(Collected data)
=-=-=-=-=

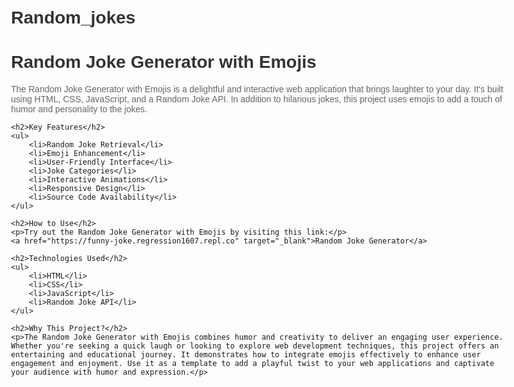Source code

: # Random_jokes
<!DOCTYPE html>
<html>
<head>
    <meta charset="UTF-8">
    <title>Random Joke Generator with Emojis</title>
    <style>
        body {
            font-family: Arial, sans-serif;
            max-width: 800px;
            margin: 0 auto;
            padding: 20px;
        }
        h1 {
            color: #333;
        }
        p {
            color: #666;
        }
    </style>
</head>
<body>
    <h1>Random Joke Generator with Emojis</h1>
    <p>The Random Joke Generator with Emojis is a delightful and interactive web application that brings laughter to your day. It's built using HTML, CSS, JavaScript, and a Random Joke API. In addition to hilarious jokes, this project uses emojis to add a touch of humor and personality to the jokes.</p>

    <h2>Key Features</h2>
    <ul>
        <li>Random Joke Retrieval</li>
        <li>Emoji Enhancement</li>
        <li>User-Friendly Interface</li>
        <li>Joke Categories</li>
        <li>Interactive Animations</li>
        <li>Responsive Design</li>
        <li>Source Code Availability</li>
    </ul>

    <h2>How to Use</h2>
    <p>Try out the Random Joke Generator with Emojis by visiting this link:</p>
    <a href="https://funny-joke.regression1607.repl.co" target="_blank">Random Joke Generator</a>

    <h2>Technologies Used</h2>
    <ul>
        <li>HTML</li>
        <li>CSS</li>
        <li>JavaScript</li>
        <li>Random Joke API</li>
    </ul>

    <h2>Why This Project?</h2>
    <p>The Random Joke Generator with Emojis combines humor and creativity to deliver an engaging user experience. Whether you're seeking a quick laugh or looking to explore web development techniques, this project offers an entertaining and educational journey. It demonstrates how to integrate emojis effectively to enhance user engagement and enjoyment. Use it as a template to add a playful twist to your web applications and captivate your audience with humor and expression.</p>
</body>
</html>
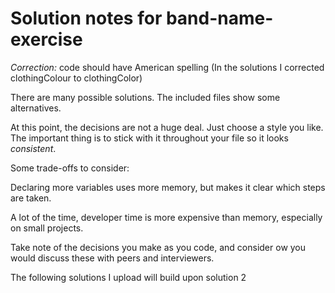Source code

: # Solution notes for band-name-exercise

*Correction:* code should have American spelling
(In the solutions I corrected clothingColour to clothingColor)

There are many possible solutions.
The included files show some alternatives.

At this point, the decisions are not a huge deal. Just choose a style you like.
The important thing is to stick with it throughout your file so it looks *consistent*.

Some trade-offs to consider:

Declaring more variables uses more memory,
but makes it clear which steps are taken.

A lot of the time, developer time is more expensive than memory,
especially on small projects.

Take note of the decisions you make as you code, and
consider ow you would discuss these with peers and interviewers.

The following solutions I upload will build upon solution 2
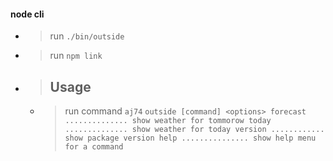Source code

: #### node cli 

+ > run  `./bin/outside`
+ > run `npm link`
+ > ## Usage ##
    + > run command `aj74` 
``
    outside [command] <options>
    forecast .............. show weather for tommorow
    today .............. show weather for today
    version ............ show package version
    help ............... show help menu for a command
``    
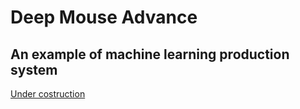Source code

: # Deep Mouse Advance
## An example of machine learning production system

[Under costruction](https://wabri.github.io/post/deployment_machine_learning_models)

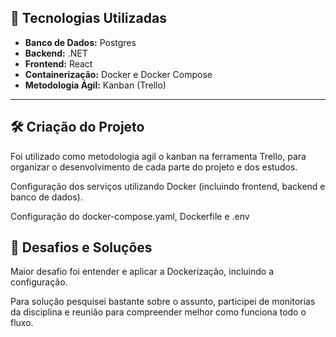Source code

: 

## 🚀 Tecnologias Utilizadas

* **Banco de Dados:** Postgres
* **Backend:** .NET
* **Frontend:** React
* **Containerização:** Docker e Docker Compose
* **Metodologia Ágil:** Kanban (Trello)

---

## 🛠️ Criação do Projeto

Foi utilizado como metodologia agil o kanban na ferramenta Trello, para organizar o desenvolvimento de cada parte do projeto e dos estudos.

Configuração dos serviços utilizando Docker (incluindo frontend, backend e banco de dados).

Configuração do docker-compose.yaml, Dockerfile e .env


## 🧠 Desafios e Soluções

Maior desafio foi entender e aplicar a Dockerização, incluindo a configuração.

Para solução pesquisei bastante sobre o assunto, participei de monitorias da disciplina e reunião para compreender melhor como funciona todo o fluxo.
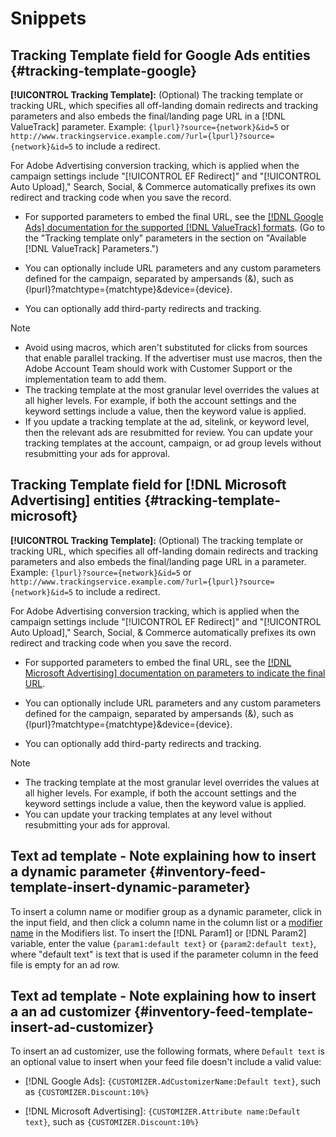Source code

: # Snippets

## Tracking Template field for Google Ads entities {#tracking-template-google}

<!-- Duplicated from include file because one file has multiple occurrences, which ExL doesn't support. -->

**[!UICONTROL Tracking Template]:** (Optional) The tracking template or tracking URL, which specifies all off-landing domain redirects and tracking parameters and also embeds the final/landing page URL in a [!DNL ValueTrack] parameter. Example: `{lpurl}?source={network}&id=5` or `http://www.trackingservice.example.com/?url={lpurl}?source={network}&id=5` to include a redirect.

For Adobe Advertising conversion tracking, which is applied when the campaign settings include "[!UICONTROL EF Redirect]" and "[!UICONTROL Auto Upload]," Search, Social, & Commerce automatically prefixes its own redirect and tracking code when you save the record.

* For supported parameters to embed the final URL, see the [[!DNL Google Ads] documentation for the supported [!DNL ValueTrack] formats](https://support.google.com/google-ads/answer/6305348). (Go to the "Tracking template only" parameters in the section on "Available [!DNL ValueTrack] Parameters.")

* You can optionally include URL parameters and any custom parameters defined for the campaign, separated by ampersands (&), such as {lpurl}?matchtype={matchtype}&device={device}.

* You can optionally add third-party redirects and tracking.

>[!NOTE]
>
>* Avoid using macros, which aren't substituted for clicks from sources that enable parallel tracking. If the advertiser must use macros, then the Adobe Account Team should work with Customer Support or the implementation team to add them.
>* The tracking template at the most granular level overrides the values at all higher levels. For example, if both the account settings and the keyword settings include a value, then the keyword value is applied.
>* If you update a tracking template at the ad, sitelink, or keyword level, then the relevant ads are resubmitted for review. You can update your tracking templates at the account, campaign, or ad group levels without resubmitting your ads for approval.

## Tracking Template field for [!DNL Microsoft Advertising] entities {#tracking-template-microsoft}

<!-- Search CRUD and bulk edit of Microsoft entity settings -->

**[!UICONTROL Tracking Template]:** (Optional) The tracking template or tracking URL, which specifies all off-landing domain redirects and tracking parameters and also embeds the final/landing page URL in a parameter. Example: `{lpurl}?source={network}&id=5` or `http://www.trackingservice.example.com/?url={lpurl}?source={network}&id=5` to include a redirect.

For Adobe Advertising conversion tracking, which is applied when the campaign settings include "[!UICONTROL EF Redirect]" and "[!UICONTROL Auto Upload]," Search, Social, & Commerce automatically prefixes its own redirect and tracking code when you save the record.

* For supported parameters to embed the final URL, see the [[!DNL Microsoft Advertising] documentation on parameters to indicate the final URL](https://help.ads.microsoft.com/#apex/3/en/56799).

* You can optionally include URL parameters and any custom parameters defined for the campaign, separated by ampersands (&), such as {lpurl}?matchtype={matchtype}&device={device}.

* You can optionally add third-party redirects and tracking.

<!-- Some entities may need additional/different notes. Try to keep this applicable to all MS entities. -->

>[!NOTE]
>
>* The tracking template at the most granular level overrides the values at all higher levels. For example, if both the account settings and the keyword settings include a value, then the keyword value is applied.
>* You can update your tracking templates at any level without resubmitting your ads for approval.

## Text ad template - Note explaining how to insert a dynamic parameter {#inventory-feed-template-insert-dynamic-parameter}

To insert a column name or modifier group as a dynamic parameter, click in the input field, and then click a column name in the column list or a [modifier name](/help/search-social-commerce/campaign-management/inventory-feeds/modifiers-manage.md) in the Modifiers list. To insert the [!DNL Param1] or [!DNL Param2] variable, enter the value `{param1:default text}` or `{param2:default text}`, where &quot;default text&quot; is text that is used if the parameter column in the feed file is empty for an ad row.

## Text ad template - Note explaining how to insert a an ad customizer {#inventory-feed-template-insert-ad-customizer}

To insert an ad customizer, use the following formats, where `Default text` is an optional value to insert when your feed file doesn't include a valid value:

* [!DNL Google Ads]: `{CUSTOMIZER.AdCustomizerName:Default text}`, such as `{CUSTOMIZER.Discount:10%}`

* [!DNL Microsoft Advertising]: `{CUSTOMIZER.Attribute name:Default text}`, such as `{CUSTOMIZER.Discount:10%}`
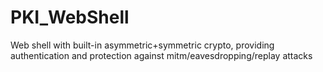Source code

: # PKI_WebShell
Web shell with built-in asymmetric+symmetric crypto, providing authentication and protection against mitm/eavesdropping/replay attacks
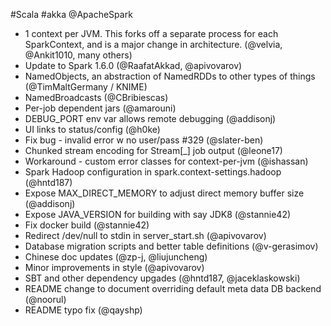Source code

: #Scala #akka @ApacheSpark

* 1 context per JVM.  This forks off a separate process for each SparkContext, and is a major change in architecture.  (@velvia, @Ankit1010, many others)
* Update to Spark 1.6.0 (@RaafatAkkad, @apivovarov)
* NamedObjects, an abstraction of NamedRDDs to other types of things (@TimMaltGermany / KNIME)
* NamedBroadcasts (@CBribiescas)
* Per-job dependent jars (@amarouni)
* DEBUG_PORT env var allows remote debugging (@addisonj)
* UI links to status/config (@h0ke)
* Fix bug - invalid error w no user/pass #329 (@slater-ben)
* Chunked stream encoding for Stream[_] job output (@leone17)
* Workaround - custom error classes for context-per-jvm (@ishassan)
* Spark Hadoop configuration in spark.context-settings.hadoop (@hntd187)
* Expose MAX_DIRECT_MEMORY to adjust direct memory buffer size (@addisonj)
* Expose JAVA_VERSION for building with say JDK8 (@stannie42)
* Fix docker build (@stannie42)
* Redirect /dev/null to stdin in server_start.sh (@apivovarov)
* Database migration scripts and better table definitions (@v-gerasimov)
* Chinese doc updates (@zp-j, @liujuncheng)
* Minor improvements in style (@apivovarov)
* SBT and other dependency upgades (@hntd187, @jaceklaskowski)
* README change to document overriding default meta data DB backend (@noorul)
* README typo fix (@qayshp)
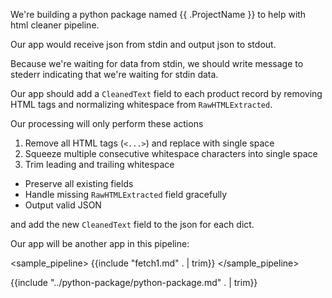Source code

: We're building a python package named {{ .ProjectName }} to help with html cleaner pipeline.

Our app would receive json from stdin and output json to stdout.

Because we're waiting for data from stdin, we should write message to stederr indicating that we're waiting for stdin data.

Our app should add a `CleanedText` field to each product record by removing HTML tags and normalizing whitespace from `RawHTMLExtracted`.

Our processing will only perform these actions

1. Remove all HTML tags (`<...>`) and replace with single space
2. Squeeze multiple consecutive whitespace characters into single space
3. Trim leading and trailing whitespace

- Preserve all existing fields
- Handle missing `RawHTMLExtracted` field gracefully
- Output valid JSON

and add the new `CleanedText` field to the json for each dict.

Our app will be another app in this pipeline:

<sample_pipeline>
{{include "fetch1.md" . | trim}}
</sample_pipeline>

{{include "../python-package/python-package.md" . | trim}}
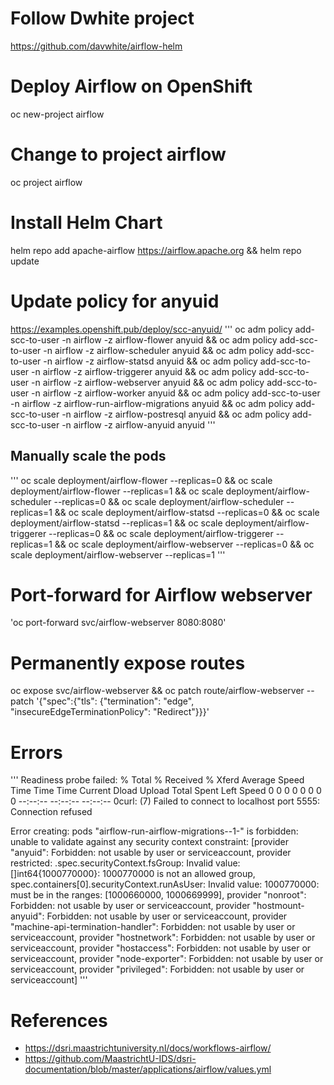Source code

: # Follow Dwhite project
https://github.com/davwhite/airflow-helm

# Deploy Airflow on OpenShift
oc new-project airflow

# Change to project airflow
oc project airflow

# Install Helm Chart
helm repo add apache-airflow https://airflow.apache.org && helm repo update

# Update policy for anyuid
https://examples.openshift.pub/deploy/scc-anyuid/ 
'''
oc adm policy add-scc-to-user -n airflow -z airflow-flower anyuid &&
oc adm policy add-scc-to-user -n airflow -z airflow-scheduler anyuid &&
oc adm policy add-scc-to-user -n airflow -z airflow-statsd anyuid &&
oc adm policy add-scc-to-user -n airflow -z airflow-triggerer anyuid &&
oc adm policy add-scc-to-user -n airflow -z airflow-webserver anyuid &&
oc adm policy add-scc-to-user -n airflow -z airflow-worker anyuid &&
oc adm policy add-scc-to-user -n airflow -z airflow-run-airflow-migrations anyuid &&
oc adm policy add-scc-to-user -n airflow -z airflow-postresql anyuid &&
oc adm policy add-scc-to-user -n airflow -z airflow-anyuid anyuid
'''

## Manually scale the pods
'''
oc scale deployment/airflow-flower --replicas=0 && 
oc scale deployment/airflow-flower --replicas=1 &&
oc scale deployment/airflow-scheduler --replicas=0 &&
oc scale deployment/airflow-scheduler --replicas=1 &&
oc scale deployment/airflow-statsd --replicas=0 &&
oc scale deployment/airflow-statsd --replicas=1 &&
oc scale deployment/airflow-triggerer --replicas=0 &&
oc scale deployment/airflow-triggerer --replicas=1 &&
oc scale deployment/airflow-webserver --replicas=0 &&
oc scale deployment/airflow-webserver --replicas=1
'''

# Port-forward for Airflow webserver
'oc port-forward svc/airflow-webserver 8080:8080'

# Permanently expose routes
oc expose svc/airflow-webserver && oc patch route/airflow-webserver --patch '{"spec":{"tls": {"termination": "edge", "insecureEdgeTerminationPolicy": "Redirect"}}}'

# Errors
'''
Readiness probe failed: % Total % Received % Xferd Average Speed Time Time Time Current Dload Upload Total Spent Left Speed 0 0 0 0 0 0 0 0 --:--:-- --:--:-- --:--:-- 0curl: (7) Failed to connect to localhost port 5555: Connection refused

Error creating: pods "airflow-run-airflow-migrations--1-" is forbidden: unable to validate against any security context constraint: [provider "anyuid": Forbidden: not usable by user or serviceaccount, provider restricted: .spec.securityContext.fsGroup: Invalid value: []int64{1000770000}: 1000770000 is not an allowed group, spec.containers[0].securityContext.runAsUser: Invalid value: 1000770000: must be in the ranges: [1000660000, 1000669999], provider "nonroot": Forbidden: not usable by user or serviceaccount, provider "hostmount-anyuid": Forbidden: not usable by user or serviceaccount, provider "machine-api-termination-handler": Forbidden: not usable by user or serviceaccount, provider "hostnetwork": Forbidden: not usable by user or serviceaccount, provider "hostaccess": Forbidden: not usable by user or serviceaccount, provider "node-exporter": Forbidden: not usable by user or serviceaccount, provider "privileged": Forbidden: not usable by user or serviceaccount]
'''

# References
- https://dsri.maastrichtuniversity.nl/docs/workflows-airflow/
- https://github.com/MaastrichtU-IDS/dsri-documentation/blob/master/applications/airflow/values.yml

=-=-=-=-=

Pictures do not belong in the answer. Return the lines above starting at the one with "<h2>Why This Project?</h2>" and ending at the one with "notes for band-name-exercise", both kept, exactly.

    <h2>Why This Project?</h2>
    <p>The Random Joke Generator with Emojis combines humor and creativity to deliver an engaging user experience. Whether you're seeking a quick laugh or looking to explore web development techniques, this project offers an entertaining and educational journey. It demonstrates how to integrate emojis effectively to enhance user engagement and enjoyment. Use it as a template to add a playful twist to your web applications and captivate your audience with humor and expression.</p>
</body>
</html>
Source code

: # Solution notes for band-name-exercise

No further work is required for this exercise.